Be who you’ll become
During the InScience weekend, the NEMO City Lab is set up at the Mariënburg library. Together with experts and designers, visitors discuss the possibilities and limitations of DNA technology. The project titled #DNAdialoog is one of multiple DNA technology-related activities set up at the library that actively engages visitors. And for good reason. We’re getting closer and closer to world in which humans can genetically engineer almost anything. Reports of a Chinese doctor claiming to have brought the first designer baby into this world make us feel like we’re living in a science-fiction reality. Without any prior knowledge of DNA technology, I decided to go take a look and broaden my horizon.
Even before entering the library, I’m already part of the project. That’s because the “defect fixers” of the DNApothecary have set up shop outside and they engage me. They would like to ask me if there’s anything I’d like to change about myself and if I would like to participate in a small drug test. Caught off guard, I answer that I sometimes struggle with insecurity. It turns out to be my lucky day, because that’s something they’re able to fix with the newly-developed drug “Defectfixoide”. One of the defect fixers carefully chooses a small box from a crate and tells me to take a daily dose with a grain of salt. It won’t affect my driving ability. Let’s hope I’m not part of the placebo group.

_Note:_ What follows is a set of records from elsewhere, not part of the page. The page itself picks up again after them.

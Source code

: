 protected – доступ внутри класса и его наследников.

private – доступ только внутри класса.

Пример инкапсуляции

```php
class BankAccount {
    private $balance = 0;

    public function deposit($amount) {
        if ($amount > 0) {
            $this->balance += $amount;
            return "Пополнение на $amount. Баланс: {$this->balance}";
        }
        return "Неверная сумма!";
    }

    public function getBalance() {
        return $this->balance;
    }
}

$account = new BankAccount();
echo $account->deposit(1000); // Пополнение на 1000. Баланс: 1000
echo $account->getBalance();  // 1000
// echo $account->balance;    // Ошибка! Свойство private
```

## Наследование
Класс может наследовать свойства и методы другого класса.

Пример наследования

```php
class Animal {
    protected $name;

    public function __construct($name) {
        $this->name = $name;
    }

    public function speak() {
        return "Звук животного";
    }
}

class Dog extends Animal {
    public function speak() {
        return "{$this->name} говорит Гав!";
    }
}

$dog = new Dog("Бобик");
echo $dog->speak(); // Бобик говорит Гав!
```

As I enter the library, a greeter from the City Lab asks me if I’ve already received a compliment today. I answer with no and after receiving a compliment from and a colored ball, I’m referred to one of the greeter’s colleagues. He’s stationed at a box on which the following proposition is written: modifying DNA to prevent hereditary diseases before birth is a good idea. Visitors are supposed to deposit their colored ball in an emoji-coded compartment that corresponds with their opinion. It’s a tough question. The greeter tries to help me make my decision and shows me the clipboard next to the box. Other visitors have written answers to questions about which features they would like to remove or add. I peruse the many answers. Outlawing ‘self-imposed stupidity’ sounds like a good idea, but how do you define that and where do you draw the line? ‘Till here and no further’, one of many answers provided, isn’t any help. I decide to continue my journey through the library. I leave the colored ball in one of the compartments.
I continue along the blue line on the floor until I reach three television screens. Each screen shows an animation depicting possible futures in the year 2039. Three couples want a child, but possible complications are detected even before conception. Each scenario deals with a possible consequence of DNA technology policy. The couples in these scenarios are with a difficult question and in the end, the wildly varying opinions from friends and family complicates their own decision-making process. Different policies and their consequences, as well as possible motivations to modify an embryo’s DNA are demonstrated in this way. It dawns on me that there are a lot of factors to consider in debates surrounding DNA modification.
The many questions and perspectives I’m confronted with during the first few stops provide me with enough fodder to enter into a dialogue with members of the project team. I join two visitors engaged in a discussion with a researcher and an illustrator. As the researcher questions the visitors about their views on the use of DNA technology in certain situations, the illustrator visualizes their ideas by drawing them on a screen. An effective way of mapping various opinions. I walk up to a lady next to a plastic dome, called the filter bubble. She explains that she conducts roundtable discussions with small groups of visitors within the dome, providing them with different perspectives from politics, technology, and religion. She encourages visitors to track down the source of these perspectives and judge them critically. It teaches visitors to not only think critically when forming their own opinions, but also to understand other perspectives.
Meanwhile, the lecture at the opinion factory has come to an end and I approach the lecturers to ask them to tell me about it. One of the lecturers tells me that discussion start from the current state of DNA technology, applied in different scenarios, and that lecturers and audience members together map a possible future, based on the audience’s opinions and ideas. They then collectively reflect on this future. Is this the best possible result for the test subjects in their scenario? Will the test subjects be happy this way? Is diversity not more important than perfection in a society? Every opinion raises more questions.
With a head full of new thoughts I step outside into the cool November air again. By participating in the City Lab, I’ve gained a better insight into the DNA debate as a whole. It’s time to make critical, carefully considered decisions regarding DNA technology policies in the Netherlands. Through a project such as this, the public can make itself heard. This experience has not (yet) made me less certain about it, but I am more certain about my knowledge of this DNA dialogue.
Not yet convinced if you should visit the City Lab? The results and insights from this project will be incorporated into a report presented to the national government. So come down to the NEMO City Lab to have your voice heard!